I let out a breath and take a step back. Then I look her in the eyes. “It’s your city, Clara. That’s what’s out there.”

“What? How?” She leans in, once again looking past the shutters. “I don’t see anything.”

“That’s because you’re not augmented. You’re not programmed to see what I see. But you’re programmed to do something else though, aren’t ya? Who sent you here?” Then I hold up her hand, the spectra still pinched between her fingertips. “You’re doing this, aren’t you? You’re powering it somehow. How are you doing this?”

Clara shakes her head at me, denying it as she renews her attempts to wriggle out of my grip on her hand. “I’m not, I swear!”

“It’s not her.”

I turn, and Clara gets loose, dropping the spectra into my hand so the hologram disappears, and with it goes the veil and the overlay and the waterfall of data.

Anneeta, who I had forgotten about, steps into the room still looking very much like an unreal little girl.

“What?” I ask her.

“It’s not her. Not all of it, at least. It’s me, Tyse. I’m the one powering this.”

The silence is thick after Anneeta says these words. Mostly because Clara and I are both very confused, though for different reasons. I take another deep breath, trying to slow my heart rate, and then point to the chair. “Sit.” I’m looking at Clara. She doesn’t even object, just does as she’s told, perching on the edge of the cushion in an upright position. Though I think if she wasn’t so confused and had her wits about her, she would definitely object to my commanding tone.

Then I turn to Anneeta and point at the bed. “Close the door and you sit too.”

Anneeta sighs, but doesn’t resist. She closes the door, then walks over to the bed and sits down, looking up at me with those big, brown eyes of hers.

I pace the room, still trying to even out the rhythm of my booming heart, and then, after a couple seconds of this, I stop between the bed and the chair, looking back at them.

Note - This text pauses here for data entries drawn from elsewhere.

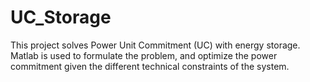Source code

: # UC_Storage

This project solves Power Unit Commitment (UC) with energy storage. Matlab is used to formulate the problem, and optimize the power commitment given the different technical constraints of the system.
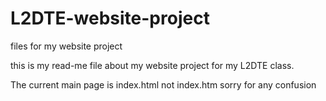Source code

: # L2DTE-website-project
files for my website project

this is my read-me file about my website project for my L2DTE class.

The current main page is index.html not index.htm
sorry for any confusion
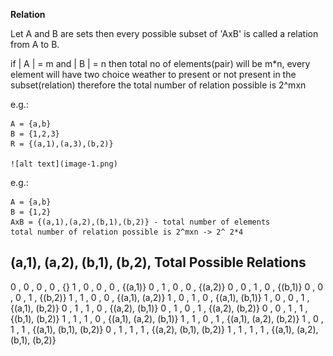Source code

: **Relation**

Let A and B are sets then every possible subset of 'AxB' is called a relation from A to B.

if | A | = m and | B | = n then total no of elements(pair) will be m*n, every element will have two choice weather to present or not present in the subset(relation) therefore the total number of relation possible is 2^mxn

e.g.:

    A = {a,b}
    B = {1,2,3}
    R = {(a,1),(a,3),(b,2)}

    ![alt text](image-1.png)

e.g.:

    A = {a,b}
    B = {1,2}
    AxB = {(a,1),(a,2),(b,1),(b,2)} - total number of elements
    total number of relation possible is 2^mxn -> 2^ 2*4

(a,1), (a,2), (b,1), (b,2), Total Possible Relations
----------------------------------------------------
0      , 0      , 0      , 0      , {}
1      , 0      , 0      , 0      , {(a,1)}
0      , 1      , 0      , 0      , {(a,2)}
0      , 0      , 1      , 0      , {(b,1)}
0      , 0      , 0      , 1      , {(b,2)}
1      , 1      , 0      , 0      , {(a,1), (a,2)}
1      , 0      , 1      , 0      , {(a,1), (b,1)}
1      , 0      , 0      , 1      , {(a,1), (b,2)}
0      , 1      , 1      , 0      , {(a,2), (b,1)}
0      , 1      , 0      , 1      , {(a,2), (b,2)}
0      , 0      , 1      , 1      , {(b,1), (b,2)}
1      , 1      , 1      , 0      , {(a,1), (a,2), (b,1)}
1      , 1      , 0      , 1      , {(a,1), (a,2), (b,2)}
1      , 0      , 1      , 1      , {(a,1), (b,1), (b,2)}
0      , 1      , 1      , 1      , {(a,2), (b,1), (b,2)}
1      , 1      , 1      , 1      , {(a,1), (a,2), (b,1), (b,2)}
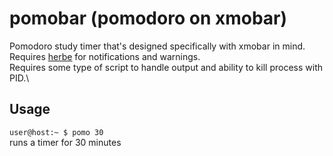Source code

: # pomobar (pomodoro on xmobar)

Pomodoro study timer that's designed specifically with xmobar in mind.\
Requires [herbe](https://github.com/dudik/herbe) for notifications and warnings.\
Requires some type of script to handle output and ability to kill process with PID.\

## Usage

`user@host:~ $ pomo 30`\
runs a timer for 30 minutes
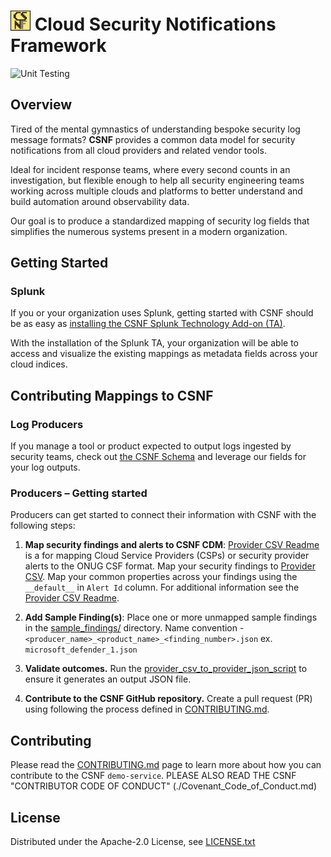 
# <img src="./img/CSNFpix.png" alt="CSNF" width="32"/> Cloud Security Notifications Framework 

![Unit Testing](https://github.com/onug/csnf/actions/workflows/main.yml/badge.svg)

## <a name="overview"></a>Overview

Tired of the mental gymnastics of understanding bespoke security log message formats? **CSNF** provides a common data model for security notifications from all cloud providers and related vendor tools. 

Ideal for incident response teams, where every second counts in an investigation, but flexible enough to help all security engineering teams working across multiple clouds and platforms to better understand and build automation around observability data. 

Our goal is to produce a standardized mapping of security log fields that simplifies the numerous systems present in a modern organization. 

## <a name="getting-started"></a>Getting Started

### <a name="splunk"></a> Splunk
If you or your organization uses Splunk, getting started with CSNF should be as easy as [installing the CSNF Splunk Technology Add-on (TA)](https://splunkbase.splunk.com/app/6880).

With the installation of the Splunk TA, your organization will be able to access and visualize the existing mappings as metadata fields across your cloud indices. 

## Contributing Mappings to CSNF

### <a name="producers"></a> Log Producers
If you manage a tool or product expected to output logs ingested by security teams, check out [the CSNF Schema](./mappings/schema.yml) and leverage our fields for your log outputs.

### <a name="provider"></a> Producers – Getting started
Producers can get started to connect their information with CSNF with the following steps: 
1. **Map security findings and alerts to CSNF CDM**:
  [Provider CSV Readme](./mappings/README.md) is a for mapping Cloud Service Providers (CSPs) or security provider alerts to the ONUG CSF format. Map your security findings to [Provider CSV](./mappings/provider.csv).
  Map your common properties across your findings using the  `__default__`  in `Alert Id` column. For additional information see the [Provider CSV Readme](.//README.md).

1. **Add Sample Finding(s)**: 
Place one or more unmapped sample findings in the [sample_findings/](./sample_findings) directory.  Name convention - `<producer_name>_<product_name>_<finding_number>.json` ex. `microsoft_defender_1.json`

1. **Validate outcomes.**
Run the [provider_csv_to_provider_json_script](./tools/provider_csv_to_provider_json_script/README.md) to ensure it generates an output JSON file. 
1. **Contribute to the CSNF GitHub repository.** Create a pull request (PR) using following the process defined in [CONTRIBUTING.md](./CONTRIBUTING.md).

## <a name="contributing"></a>Contributing

Please read the [CONTRIBUTING.md](./CONTRIBUTING.md) page to learn more about how you can contribute to the CSNF `demo-service`.
PLEASE ALSO READ THE CSNF "CONTRIBUTOR CODE OF CONDUCT" (./Covenant_Code_of_Conduct.md)

## <a name="license"></a>License

Distributed under the Apache-2.0 License, see [LICENSE.txt](./LICENSE.txt)
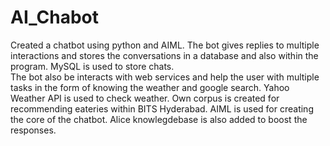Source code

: # AI_Chabot
Created a chatbot using python and AIML. The bot gives replies to multiple interactions and stores the conversations in a database and also within the program. MySQL is used to store chats.                                                              
The bot also be interacts with web services and help the user with multiple tasks in the form of knowing the weather and google search. Yahoo Weather API is used to check weather.
Own corpus is created for recommending eateries within BITS Hyderabad. AIML is used for creating the core of the chatbot.
Alice knowlegdebase is also added to boost the responses.
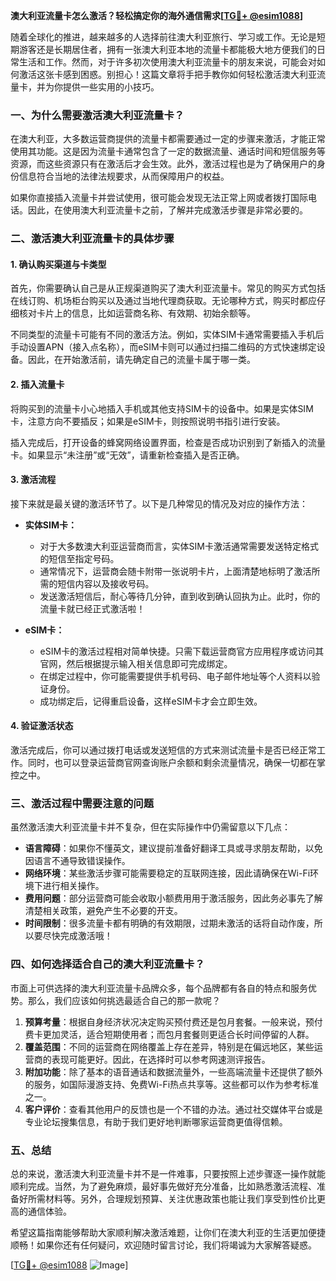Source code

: **澳大利亚流量卡怎么激活？轻松搞定你的海外通信需求[[TG💪+ @esim1088](https://t.me/s/esim1088)]**

随着全球化的推进，越来越多的人选择前往澳大利亚旅行、学习或工作。无论是短期游客还是长期居住者，拥有一张澳大利亚本地的流量卡都能极大地方便我们的日常生活和工作。然而，对于许多初次使用澳大利亚流量卡的朋友来说，可能会对如何激活这张卡感到困惑。别担心！这篇文章将手把手教你如何轻松激活澳大利亚流量卡，并为你提供一些实用的小技巧。

### 一、为什么需要激活澳大利亚流量卡？

在澳大利亚，大多数运营商提供的流量卡都需要通过一定的步骤来激活，才能正常使用其功能。这是因为流量卡通常包含了一定的数据流量、通话时间和短信服务等资源，而这些资源只有在激活后才会生效。此外，激活过程也是为了确保用户的身份信息符合当地的法律法规要求，从而保障用户的权益。

如果你直接插入流量卡并尝试使用，很可能会发现无法正常上网或者拨打国际电话。因此，在使用澳大利亚流量卡之前，了解并完成激活步骤是非常必要的。

### 二、激活澳大利亚流量卡的具体步骤

#### 1. 确认购买渠道与卡类型

首先，你需要确认自己是从正规渠道购买了澳大利亚流量卡。常见的购买方式包括在线订购、机场柜台购买以及通过当地代理商获取。无论哪种方式，购买时都应仔细核对卡片上的信息，比如运营商名称、有效期、初始余额等。

不同类型的流量卡可能有不同的激活方法。例如，实体SIM卡通常需要插入手机后手动设置APN（接入点名称），而eSIM卡则可以通过扫描二维码的方式快速绑定设备。因此，在开始激活前，请先确定自己的流量卡属于哪一类。

#### 2. 插入流量卡

将购买到的流量卡小心地插入手机或其他支持SIM卡的设备中。如果是实体SIM卡，注意方向不要插反；如果是eSIM卡，则按照说明书指引进行安装。

插入完成后，打开设备的蜂窝网络设置界面，检查是否成功识别到了新插入的流量卡。如果显示“未注册”或“无效”，请重新检查插入是否正确。

#### 3. 激活流程

接下来就是最关键的激活环节了。以下是几种常见的情况及对应的操作方法：

- **实体SIM卡：**
  - 对于大多数澳大利亚运营商而言，实体SIM卡激活通常需要发送特定格式的短信至指定号码。
  - 通常情况下，运营商会随卡附带一张说明卡片，上面清楚地标明了激活所需的短信内容以及接收号码。
  - 发送激活短信后，耐心等待几分钟，直到收到确认回执为止。此时，你的流量卡就已经正式激活啦！

- **eSIM卡：**
  - eSIM卡的激活过程相对简单快捷。只需下载运营商官方应用程序或访问其官网，然后根据提示输入相关信息即可完成绑定。
  - 在绑定过程中，你可能需要提供手机号码、电子邮件地址等个人资料以验证身份。
  - 成功绑定后，记得重启设备，这样eSIM卡才会立即生效。

#### 4. 验证激活状态

激活完成后，你可以通过拨打电话或发送短信的方式来测试流量卡是否已经正常工作。同时，也可以登录运营商官网查询账户余额和剩余流量情况，确保一切都在掌控之中。

### 三、激活过程中需要注意的问题

虽然激活澳大利亚流量卡并不复杂，但在实际操作中仍需留意以下几点：

- **语言障碍**：如果你不懂英文，建议提前准备好翻译工具或寻求朋友帮助，以免因语言不通导致错误操作。
- **网络环境**：某些激活步骤可能需要稳定的互联网连接，因此请确保在Wi-Fi环境下进行相关操作。
- **费用问题**：部分运营商可能会收取小额费用用于激活服务，因此务必事先了解清楚相关政策，避免产生不必要的开支。
- **时间限制**：很多流量卡都有明确的有效期限，过期未激活的话将自动作废，所以要尽快完成激活哦！

### 四、如何选择适合自己的澳大利亚流量卡？

市面上可供选择的澳大利亚流量卡品牌众多，每个品牌都有各自的特点和服务优势。那么，我们应该如何挑选最适合自己的那一款呢？

1. **预算考量**：根据自身经济状况决定购买预付费还是包月套餐。一般来说，预付费卡更加灵活，适合短期使用者；而包月套餐则更适合长时间停留的人群。
2. **覆盖范围**：不同的运营商在网络覆盖上存在差异，特别是在偏远地区，某些运营商的表现可能更好。因此，在选择时可以参考网速测评报告。
3. **附加功能**：除了基本的语音通话和数据流量外，一些高端流量卡还提供了额外的服务，如国际漫游支持、免费Wi-Fi热点共享等。这些都可以作为参考标准之一。
4. **客户评价**：查看其他用户的反馈也是一个不错的办法。通过社交媒体平台或是专业论坛搜集信息，有助于我们更好地判断哪家运营商更值得信赖。

### 五、总结

总的来说，激活澳大利亚流量卡并不是一件难事，只要按照上述步骤逐一操作就能顺利完成。当然，为了避免麻烦，最好事先做好充分准备，比如熟悉激活流程、准备好所需材料等。另外，合理规划预算、关注优惠政策也能让我们享受到性价比更高的通信体验。

希望这篇指南能够帮助大家顺利解决激活难题，让你们在澳大利亚的生活更加便捷顺畅！如果你还有任何疑问，欢迎随时留言讨论，我们将竭诚为大家解答疑惑。

[[TG💪+ @esim1088](https://t.me/s/esim1088) ![Image](https://i.postimg.cc/4NQfJmqS/Snipaste-2025-05-13-00-14-12.png)]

Clara has no clue, so I direct my first question to Anneeta. “What did you do?”

“I didn’t do anything. I can’t help it if the spark lives inside me and comes out whenever it wants.”

“Spark did this?” I pan a hand to the room, which is now empty of all evidence of what just happened, of course. Because I am holding the spectra and for whatever reason, I can’t power it up the way Clara did. “How, Anneeta? How did spark play the hologram on my fuckin’ Sweep discharge spectra when Clara touched it?”

“Well…” Anneeta does a little shrug here. “She’s…” Her eyes roll up, like she’s thinking. “It says she’s a conductor. But I don’t know what that means.”

“Who says that!” This comes out way too loud and both girls jump.